Two of the three biggest cons in corporate school reform, Michelle Rhee (left) and Arne Duncan (right).Not clearly identified in these new studies is the fact that the ability of the hucksters of corporate school reform to get away with their lies rested on a traumatic time in the history of American media. Cutbacks in newspapers and other media coverage, combined with a simplistic approach to the problems of public schools dating back to the propaganda of the Reagan administration's lurid "A Nation At Risk," left serious discussion out of many debates. Instead, a simplistic "He said, but then she said..." version of reporting replaced weighing claims against the facts. Although the destructiveness of this temporary limitation in U.S. journalism was most dramatically exemplified by the Bush administration's invasion of Iraq in 2003 and the terrible war that followed, the oversimplifications manipulated by the marketing departments of the major cities' education administrations became the template for a false understanding, for a time, about what schools could and could not do, and a very false version of reality.

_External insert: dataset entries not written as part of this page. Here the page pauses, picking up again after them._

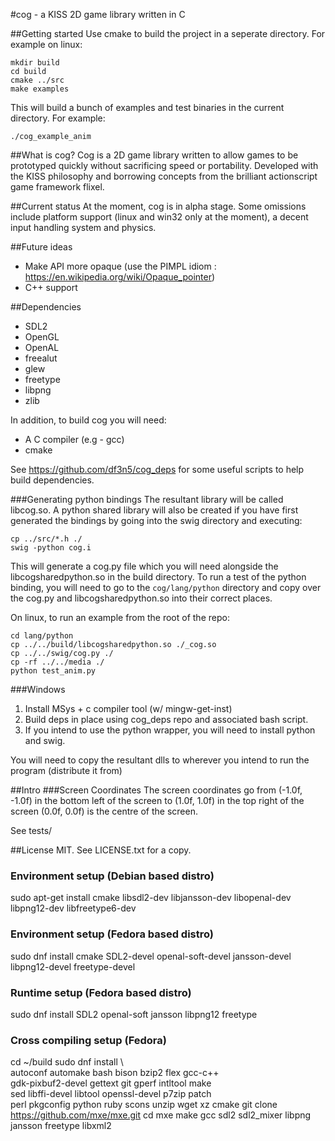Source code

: #cog - a KISS 2D game library written in C

##Getting started
Use cmake to build the project in a seperate directory.
For example on linux:

    mkdir build
    cd build
    cmake ../src
    make examples

This will build a bunch of examples and test binaries in the current directory. For example:

    ./cog_example_anim


##What is cog?
Cog is a 2D game library written to allow games to be prototyped quickly without sacrificing speed or portability.
Developed with the KISS philosophy and borrowing concepts from the brilliant actionscript game framework flixel.

##Current status
At the moment, cog is in alpha stage.
Some omissions include platform support (linux and win32 only at the moment), a decent input handling system and physics.

##Future ideas
 - Make API more opaque (use the PIMPL idiom : https://en.wikipedia.org/wiki/Opaque_pointer)
 - C++ support

##Dependencies
 - SDL2
 - OpenGL
 - OpenAL
 - freealut
 - glew
 - freetype
 - libpng
 - zlib

In addition, to build cog you will need:
 - A C compiler (e.g - gcc)
 - cmake

See https://github.com/df3n5/cog_deps for some useful scripts to help build dependencies.

###Generating python bindings
The resultant library will be called libcog.so. 
A python shared library will also be created if you have first generated the bindings by going into the swig directory and executing:

    cp ../src/*.h ./
    swig -python cog.i

This will generate a cog.py file which you will need alongside the libcogsharedpython.so in the build directory.
To run a test of the python binding, you will need to go to the ``cog/lang/python`` directory and copy over the cog.py and libcogsharedpython.so into their correct places. 

On linux, to run an example from the root of the repo:

    cd lang/python
    cp ../../build/libcogsharedpython.so ./_cog.so
    cp ../../swig/cog.py ./
    cp -rf ../../media ./
    python test_anim.py


###Windows
 1. Install MSys + c compiler tool (w/ mingw-get-inst)
 2. Build deps in place using cog_deps repo and associated bash script.
 3. If you intend to use the python wrapper, you will need to install python and swig.

You will need to copy the resultant dlls to wherever you intend to run the program (distribute it from)

##Intro
###Screen Coordinates
The screen coordinates go from (-1.0f, -1.0f) in the bottom left of the screen to (1.0f, 1.0f) in the top right of the screen
(0.0f, 0.0f) is the centre of the screen.

See tests/

##License
MIT. See LICENSE.txt for a copy.


### Environment setup (Debian based distro)
sudo apt-get install cmake libsdl2-dev libjansson-dev libopenal-dev libpng12-dev libfreetype6-dev

### Environment setup (Fedora based distro)
sudo dnf install cmake SDL2-devel openal-soft-devel jansson-devel libpng12-devel freetype-devel

### Runtime setup (Fedora based distro)
sudo dnf install SDL2 openal-soft jansson libpng12 freetype

### Cross compiling setup (Fedora)
cd ~/build
sudo dnf install \                              
    autoconf automake bash bison bzip2 flex gcc-c++ \
    gdk-pixbuf2-devel gettext git gperf intltool make \
    sed libffi-devel libtool openssl-devel p7zip patch \
    perl pkgconfig python ruby scons unzip wget xz cmake
git clone https://github.com/mxe/mxe.git
cd mxe
make gcc sdl2 sdl2_mixer libpng jansson freetype libxml2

Ironically, at the same time when former Atlanta Schools Supt. Beverly Hall and 34 others are now under indictment for corrupt manipulation of test scores (based on the merit pay versions of reality demanded by corporate reform), the three leaders of the urban school systems depicted in the new study are still at large, and in most ways more powerful than ever. Joel Klein who headed New York City's public schools during the height of the attacks on public education now works for Newscorp. Michelle Rhee is still quoted more than any ten sane critics of corporate reform. And the complete corrupt former head of Chicago's public schools, Aren Duncan, is the most powerful of all, heading the U.S. Department of Education courtesy of Barack Obama and still pushing Race To The Top and other eugenics and social Darwinian versions of reality.

On April 13, 2013, Valerie Strauss reported as follows in The Washington Post:

Study: School reform in 3 major cities brings few benefits, some harm. By Valerie Strauss, Updated: April 13, 2013

Many people paying attention to corporate-based school reform in recent years will not be surprised by this, but a new study on the effects of this movement in Washington, D.C., New York City and Chicago concludes that little has been accomplished and some harm has been done to students, especially the underprivileged.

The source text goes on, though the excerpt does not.